# [Data excerpts]

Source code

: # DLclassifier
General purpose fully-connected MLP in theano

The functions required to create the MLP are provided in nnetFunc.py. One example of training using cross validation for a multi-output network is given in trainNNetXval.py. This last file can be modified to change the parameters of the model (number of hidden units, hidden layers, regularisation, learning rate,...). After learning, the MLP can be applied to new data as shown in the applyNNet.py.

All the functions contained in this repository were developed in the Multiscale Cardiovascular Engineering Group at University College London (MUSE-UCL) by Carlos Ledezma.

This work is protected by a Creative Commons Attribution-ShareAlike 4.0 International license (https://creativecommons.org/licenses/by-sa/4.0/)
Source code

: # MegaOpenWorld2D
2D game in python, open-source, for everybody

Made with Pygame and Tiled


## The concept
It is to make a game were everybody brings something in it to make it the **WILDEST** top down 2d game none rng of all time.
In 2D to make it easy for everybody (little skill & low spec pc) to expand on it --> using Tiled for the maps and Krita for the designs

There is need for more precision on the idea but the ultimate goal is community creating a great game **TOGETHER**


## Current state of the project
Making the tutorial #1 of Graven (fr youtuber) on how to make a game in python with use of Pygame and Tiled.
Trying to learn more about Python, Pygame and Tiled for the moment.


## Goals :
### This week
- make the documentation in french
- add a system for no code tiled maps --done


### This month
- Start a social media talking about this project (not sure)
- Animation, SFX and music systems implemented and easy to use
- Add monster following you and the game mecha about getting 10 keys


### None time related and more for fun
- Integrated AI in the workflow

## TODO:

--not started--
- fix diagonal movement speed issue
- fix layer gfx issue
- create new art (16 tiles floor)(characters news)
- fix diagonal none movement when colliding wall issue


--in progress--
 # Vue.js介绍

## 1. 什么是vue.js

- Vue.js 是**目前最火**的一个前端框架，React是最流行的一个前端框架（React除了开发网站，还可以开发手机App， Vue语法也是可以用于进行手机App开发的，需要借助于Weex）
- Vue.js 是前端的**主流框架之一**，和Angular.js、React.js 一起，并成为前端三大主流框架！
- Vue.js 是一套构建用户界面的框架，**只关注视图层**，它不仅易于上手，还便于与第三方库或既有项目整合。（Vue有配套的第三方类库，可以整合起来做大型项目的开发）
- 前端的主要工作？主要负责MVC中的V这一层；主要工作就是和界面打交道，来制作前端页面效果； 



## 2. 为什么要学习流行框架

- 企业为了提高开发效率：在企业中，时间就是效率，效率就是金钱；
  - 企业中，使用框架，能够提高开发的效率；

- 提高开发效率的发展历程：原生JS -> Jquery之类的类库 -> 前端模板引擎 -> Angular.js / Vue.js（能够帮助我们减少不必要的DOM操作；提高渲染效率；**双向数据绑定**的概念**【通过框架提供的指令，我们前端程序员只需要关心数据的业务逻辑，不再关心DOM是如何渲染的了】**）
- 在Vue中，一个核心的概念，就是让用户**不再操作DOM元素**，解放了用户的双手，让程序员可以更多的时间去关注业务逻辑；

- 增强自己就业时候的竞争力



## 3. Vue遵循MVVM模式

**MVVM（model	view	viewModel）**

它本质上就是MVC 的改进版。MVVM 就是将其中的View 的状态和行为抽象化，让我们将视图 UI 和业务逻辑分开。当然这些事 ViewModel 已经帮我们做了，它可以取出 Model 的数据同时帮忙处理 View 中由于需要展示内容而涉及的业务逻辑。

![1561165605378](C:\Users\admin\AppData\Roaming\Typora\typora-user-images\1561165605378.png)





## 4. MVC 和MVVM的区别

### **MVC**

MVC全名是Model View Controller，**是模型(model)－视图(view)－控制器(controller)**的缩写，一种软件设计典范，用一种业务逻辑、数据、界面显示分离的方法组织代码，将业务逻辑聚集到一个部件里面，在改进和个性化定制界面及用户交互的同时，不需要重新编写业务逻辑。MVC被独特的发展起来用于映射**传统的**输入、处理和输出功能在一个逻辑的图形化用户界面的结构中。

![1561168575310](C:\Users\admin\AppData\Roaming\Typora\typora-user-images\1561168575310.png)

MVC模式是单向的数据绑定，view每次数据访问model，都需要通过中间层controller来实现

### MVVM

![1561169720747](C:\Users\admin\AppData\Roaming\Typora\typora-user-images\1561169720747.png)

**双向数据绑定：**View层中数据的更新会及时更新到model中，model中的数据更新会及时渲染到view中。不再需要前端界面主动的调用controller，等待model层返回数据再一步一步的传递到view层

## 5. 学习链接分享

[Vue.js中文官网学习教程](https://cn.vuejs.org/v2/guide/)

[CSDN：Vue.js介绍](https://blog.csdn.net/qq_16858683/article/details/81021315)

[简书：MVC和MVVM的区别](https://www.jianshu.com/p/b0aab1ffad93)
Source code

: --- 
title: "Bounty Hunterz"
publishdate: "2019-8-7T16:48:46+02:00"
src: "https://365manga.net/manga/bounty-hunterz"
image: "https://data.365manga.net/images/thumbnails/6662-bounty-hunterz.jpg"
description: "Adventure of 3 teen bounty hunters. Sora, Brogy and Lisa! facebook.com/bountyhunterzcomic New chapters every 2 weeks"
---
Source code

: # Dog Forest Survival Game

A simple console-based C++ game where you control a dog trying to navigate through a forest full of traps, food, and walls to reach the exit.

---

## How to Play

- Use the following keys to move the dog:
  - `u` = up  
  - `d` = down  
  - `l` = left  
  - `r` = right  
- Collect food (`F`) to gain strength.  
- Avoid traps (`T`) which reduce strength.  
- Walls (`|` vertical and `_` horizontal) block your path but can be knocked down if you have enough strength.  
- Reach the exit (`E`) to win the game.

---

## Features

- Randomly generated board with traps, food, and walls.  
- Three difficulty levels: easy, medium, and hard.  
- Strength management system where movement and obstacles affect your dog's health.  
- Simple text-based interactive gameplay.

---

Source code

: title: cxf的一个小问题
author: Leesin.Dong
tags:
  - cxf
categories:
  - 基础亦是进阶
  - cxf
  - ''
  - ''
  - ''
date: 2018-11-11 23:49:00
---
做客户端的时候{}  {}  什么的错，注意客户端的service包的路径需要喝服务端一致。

# [Task brief]
Restate the listing exactly, starting at its first line and ending at the line where "### This month" occurs; include both and no other lines.

# [Solved problem]
Source code

: # DLclassifier
General purpose fully-connected MLP in theano

The functions required to create the MLP are provided in nnetFunc.py. One example of training using cross validation for a multi-output network is given in trainNNetXval.py. This last file can be modified to change the parameters of the model (number of hidden units, hidden layers, regularisation, learning rate,...). After learning, the MLP can be applied to new data as shown in the applyNNet.py.

All the functions contained in this repository were developed in the Multiscale Cardiovascular Engineering Group at University College London (MUSE-UCL) by Carlos Ledezma.

This work is protected by a Creative Commons Attribution-ShareAlike 4.0 International license (https://creativecommons.org/licenses/by-sa/4.0/)
Source code

: # MegaOpenWorld2D
2D game in python, open-source, for everybody

Made with Pygame and Tiled


## The concept
It is to make a game were everybody brings something in it to make it the **WILDEST** top down 2d game none rng of all time.
In 2D to make it easy for everybody (little skill & low spec pc) to expand on it --> using Tiled for the maps and Krita for the designs

There is need for more precision on the idea but the ultimate goal is community creating a great game **TOGETHER**


## Current state of the project
Making the tutorial #1 of Graven (fr youtuber) on how to make a game in python with use of Pygame and Tiled.
Trying to learn more about Python, Pygame and Tiled for the moment.


## Goals :
### This week
- make the documentation in french
- add a system for no code tiled maps --done


### This month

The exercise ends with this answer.